[Stored data]
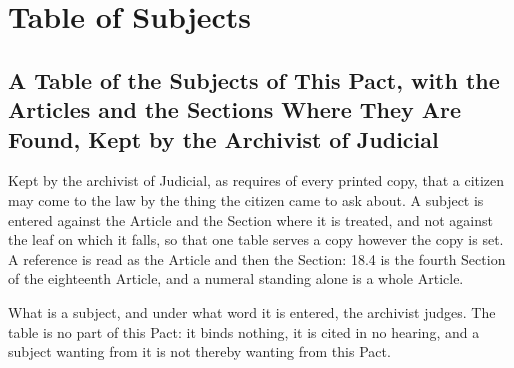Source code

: \chapter{Table of Subjects}
\label{back:subjects}

\section*{A Table of the Subjects of This Pact, with the Articles and the Sections Where They Are Found, Kept by the Archivist of Judicial}

\noindent Kept by the archivist of Judicial, as  requires of every printed copy, that a citizen may come to the law by the thing the citizen came to ask about. A subject is entered against the Article and the Section where it is treated, and not against the leaf on which it falls, so that one table serves a copy however the copy is set. A reference is read as the Article and then the Section: \textsc{18.4} is the fourth Section of the eighteenth Article, and a numeral standing alone is a whole Article.

\vspace{4pt}
\noindent What is a subject, and under what word it is entered, the archivist judges. The table is no part of this Pact: it binds nothing, it is cited in no hearing, and a subject wanting from it is not thereby wanting from this Pact.

\vspace{8pt}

• The task:
The data needs to be reproduced exactly, please, apart from its pictures.

• Response area:
Source code

: \chapter{Table of Subjects}
\label{back:subjects}

\section*{A Table of the Subjects of This Pact, with the Articles and the Sections Where They Are Found, Kept by the Archivist of Judicial}

\noindent Kept by the archivist of Judicial, as  requires of every printed copy, that a citizen may come to the law by the thing the citizen came to ask about. A subject is entered against the Article and the Section where it is treated, and not against the leaf on which it falls, so that one table serves a copy however the copy is set. A reference is read as the Article and then the Section: \textsc{18.4} is the fourth Section of the eighteenth Article, and a numeral standing alone is a whole Article.

\vspace{4pt}
\noindent What is a subject, and under what word it is entered, the archivist judges. The table is no part of this Pact: it binds nothing, it is cited in no hearing, and a subject wanting from it is not thereby wanting from this Pact.

\vspace{8pt}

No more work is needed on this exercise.